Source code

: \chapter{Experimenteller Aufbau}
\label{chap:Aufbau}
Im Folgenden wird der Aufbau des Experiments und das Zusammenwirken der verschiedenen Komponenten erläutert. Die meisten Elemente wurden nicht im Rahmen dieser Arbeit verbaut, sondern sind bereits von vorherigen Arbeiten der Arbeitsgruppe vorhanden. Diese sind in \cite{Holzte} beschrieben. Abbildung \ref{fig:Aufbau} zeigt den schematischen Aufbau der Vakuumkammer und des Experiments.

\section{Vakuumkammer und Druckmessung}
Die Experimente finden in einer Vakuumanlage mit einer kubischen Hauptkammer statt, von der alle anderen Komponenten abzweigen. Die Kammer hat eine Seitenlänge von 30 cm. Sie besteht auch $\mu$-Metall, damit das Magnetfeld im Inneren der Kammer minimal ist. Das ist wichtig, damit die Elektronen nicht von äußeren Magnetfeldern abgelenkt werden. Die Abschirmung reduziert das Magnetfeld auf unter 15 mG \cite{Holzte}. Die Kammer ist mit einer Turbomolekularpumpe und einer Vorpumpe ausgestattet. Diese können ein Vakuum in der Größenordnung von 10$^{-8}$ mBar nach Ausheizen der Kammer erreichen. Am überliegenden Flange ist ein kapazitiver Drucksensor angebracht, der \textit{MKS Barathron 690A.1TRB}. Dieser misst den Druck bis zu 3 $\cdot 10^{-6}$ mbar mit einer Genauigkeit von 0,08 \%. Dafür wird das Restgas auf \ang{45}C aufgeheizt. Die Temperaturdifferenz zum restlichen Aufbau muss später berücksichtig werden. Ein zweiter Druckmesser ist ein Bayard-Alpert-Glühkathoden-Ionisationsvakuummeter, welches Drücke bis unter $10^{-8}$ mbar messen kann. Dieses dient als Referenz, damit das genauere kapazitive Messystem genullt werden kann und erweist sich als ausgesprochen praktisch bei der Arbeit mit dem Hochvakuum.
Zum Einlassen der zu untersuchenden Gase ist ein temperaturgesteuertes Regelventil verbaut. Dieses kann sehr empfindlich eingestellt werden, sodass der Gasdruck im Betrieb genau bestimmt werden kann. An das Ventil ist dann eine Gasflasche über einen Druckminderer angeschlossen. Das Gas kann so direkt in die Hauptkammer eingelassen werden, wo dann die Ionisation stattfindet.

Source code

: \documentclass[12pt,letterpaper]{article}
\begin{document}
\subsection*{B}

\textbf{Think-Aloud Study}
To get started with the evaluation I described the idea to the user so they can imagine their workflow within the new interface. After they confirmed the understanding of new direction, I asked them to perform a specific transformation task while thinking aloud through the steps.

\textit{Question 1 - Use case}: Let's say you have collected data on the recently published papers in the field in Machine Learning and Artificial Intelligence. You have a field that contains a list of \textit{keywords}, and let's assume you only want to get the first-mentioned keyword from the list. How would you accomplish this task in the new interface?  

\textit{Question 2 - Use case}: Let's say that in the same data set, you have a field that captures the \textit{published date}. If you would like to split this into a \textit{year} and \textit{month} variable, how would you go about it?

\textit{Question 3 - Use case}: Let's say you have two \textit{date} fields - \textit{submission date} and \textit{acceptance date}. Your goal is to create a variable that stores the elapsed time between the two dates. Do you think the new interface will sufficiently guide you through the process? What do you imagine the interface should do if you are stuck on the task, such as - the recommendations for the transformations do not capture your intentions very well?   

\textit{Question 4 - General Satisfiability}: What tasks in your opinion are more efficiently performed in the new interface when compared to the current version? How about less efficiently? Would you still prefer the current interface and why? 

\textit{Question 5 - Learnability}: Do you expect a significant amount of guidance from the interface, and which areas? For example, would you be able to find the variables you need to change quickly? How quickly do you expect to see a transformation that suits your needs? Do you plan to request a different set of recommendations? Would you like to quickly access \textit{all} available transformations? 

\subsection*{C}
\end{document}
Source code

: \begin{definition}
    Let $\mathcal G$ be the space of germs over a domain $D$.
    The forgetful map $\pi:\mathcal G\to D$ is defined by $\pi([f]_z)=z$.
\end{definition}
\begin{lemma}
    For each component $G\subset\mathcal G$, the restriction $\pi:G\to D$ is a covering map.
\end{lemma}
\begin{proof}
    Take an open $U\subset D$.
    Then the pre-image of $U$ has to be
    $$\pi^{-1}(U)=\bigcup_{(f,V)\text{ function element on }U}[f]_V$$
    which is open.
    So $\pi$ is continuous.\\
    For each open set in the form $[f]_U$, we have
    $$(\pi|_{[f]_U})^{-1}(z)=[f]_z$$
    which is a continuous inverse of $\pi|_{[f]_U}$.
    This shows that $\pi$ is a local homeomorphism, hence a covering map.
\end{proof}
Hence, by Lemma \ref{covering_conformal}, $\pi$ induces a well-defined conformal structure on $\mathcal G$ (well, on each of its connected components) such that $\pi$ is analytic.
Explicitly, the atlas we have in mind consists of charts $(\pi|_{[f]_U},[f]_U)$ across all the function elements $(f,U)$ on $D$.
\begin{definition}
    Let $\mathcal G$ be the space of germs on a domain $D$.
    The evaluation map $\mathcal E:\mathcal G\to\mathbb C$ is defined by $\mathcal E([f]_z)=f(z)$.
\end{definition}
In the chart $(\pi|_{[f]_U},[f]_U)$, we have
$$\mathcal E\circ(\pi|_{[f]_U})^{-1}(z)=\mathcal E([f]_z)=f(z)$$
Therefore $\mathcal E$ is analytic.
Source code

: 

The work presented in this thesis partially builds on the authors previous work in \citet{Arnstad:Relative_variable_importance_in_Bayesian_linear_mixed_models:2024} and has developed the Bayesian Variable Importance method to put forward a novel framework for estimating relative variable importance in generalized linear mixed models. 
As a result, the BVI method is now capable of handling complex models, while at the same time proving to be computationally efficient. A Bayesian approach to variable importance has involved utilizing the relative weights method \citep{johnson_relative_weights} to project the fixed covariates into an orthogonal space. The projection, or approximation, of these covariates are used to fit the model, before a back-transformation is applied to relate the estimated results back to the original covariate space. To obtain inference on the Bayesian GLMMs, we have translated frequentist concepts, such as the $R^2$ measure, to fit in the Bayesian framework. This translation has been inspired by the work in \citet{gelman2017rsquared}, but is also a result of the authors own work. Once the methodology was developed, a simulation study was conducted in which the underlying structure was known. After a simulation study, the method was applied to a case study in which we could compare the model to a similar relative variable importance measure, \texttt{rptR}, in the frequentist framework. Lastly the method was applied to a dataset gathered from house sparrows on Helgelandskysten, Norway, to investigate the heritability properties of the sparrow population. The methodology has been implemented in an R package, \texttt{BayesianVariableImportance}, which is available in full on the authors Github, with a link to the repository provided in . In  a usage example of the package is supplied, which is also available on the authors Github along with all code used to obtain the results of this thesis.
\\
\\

+++++

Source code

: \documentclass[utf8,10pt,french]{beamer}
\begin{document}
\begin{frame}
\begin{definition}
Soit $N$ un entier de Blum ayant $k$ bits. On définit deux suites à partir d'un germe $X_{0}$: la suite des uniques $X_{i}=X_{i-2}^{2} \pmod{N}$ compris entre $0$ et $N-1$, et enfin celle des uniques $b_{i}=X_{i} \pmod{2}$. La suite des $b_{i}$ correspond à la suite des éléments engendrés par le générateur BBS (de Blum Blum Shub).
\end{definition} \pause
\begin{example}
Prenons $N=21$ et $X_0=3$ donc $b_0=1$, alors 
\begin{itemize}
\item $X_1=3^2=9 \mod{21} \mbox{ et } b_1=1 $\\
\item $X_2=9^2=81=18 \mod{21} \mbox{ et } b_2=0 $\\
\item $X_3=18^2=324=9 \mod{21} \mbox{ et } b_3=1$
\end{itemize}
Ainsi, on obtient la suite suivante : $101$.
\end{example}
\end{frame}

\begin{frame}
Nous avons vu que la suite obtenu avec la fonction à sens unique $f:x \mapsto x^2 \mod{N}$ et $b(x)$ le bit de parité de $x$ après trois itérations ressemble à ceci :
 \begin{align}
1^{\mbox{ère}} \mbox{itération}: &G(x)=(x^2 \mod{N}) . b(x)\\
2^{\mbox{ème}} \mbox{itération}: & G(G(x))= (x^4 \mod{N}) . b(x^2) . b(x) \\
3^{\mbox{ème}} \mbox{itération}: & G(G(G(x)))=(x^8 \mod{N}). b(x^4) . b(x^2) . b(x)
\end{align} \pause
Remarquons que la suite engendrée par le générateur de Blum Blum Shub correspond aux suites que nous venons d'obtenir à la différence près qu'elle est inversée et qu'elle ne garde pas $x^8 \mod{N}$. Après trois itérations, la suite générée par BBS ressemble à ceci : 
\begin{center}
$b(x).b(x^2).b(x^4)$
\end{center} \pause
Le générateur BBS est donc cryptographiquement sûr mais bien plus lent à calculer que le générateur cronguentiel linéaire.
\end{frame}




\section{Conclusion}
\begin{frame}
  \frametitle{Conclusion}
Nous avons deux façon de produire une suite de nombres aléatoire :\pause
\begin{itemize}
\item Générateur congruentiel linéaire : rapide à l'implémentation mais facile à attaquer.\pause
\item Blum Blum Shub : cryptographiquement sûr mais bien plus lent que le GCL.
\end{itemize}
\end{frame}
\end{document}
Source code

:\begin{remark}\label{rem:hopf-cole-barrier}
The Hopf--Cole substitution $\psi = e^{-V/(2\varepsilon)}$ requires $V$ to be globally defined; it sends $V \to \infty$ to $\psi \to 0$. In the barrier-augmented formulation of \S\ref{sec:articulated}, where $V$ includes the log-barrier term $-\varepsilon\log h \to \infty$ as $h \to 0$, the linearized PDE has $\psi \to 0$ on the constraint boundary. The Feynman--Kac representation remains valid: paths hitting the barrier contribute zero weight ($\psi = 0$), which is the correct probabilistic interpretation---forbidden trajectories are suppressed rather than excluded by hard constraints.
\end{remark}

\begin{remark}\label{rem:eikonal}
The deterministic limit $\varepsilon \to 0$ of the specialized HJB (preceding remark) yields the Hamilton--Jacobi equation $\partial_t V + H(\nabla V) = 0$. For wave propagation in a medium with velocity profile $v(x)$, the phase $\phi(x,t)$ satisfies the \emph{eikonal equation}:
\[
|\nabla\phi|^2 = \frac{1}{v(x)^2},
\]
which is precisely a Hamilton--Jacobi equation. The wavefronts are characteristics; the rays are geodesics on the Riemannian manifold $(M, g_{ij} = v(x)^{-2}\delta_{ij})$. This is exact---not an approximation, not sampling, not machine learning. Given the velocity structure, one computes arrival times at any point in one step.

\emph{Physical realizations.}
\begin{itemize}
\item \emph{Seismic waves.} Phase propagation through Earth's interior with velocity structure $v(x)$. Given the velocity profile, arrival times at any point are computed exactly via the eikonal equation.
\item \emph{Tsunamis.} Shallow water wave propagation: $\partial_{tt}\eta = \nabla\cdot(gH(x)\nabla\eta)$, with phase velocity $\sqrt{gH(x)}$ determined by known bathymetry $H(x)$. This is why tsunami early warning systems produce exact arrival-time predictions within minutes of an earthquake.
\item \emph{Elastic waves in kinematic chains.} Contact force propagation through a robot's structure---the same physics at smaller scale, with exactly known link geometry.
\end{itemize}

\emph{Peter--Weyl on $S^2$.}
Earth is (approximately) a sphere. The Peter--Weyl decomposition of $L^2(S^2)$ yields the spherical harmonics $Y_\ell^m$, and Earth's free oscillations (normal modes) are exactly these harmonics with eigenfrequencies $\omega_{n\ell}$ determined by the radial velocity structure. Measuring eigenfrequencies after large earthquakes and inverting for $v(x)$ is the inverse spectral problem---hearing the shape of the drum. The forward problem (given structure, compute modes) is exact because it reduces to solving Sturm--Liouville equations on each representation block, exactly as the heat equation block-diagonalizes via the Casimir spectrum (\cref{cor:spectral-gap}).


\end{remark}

+++++

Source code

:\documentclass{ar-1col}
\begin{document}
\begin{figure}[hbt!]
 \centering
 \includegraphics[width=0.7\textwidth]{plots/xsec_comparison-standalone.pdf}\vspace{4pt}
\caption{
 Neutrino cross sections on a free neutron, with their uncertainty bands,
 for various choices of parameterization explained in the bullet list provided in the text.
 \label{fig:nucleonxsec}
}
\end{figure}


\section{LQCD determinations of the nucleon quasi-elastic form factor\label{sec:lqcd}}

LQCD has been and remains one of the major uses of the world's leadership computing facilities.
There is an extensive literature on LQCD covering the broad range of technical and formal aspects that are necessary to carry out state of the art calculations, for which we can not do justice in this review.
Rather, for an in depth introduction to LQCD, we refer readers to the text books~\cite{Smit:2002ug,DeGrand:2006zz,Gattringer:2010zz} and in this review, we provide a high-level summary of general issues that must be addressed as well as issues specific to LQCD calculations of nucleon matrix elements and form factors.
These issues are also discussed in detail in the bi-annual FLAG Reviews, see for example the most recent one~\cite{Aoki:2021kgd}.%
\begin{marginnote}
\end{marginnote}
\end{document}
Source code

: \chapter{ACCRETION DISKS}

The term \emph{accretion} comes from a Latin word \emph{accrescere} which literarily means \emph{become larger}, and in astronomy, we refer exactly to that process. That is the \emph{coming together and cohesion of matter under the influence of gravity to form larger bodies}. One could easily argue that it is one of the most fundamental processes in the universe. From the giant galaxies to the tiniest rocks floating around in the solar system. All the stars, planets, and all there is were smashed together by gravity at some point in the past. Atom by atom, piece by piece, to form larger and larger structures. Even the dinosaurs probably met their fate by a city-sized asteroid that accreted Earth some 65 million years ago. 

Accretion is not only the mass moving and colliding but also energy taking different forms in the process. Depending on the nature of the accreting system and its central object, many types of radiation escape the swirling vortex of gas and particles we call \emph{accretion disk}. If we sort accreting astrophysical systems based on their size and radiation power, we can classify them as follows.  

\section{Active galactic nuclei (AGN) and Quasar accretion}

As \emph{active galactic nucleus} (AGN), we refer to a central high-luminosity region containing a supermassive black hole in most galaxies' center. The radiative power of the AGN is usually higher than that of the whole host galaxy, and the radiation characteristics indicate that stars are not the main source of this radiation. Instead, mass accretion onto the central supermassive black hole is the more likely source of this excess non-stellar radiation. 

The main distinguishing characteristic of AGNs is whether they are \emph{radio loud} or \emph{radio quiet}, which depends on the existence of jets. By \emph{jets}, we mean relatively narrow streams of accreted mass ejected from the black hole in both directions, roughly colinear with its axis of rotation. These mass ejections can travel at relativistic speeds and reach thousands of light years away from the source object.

+++++

◆ **Problem to solve**
Taking the records above, retype every line from the one with "Rather, for an" down to the one with "million years ago.", exactly and with nothing else.

◆ **Your response**
Rather, for an in depth introduction to LQCD, we refer readers to the text books~\cite{Smit:2002ug,DeGrand:2006zz,Gattringer:2010zz} and in this review, we provide a high-level summary of general issues that must be addressed as well as issues specific to LQCD calculations of nucleon matrix elements and form factors.
These issues are also discussed in detail in the bi-annual FLAG Reviews, see for example the most recent one~\cite{Aoki:2021kgd}.%
\begin{marginnote}
\end{marginnote}
\end{document}
Source code

: \chapter{ACCRETION DISKS}

The term \emph{accretion} comes from a Latin word \emph{accrescere} which literarily means \emph{become larger}, and in astronomy, we refer exactly to that process. That is the \emph{coming together and cohesion of matter under the influence of gravity to form larger bodies}. One could easily argue that it is one of the most fundamental processes in the universe. From the giant galaxies to the tiniest rocks floating around in the solar system. All the stars, planets, and all there is were smashed together by gravity at some point in the past. Atom by atom, piece by piece, to form larger and larger structures. Even the dinosaurs probably met their fate by a city-sized asteroid that accreted Earth some 65 million years ago. 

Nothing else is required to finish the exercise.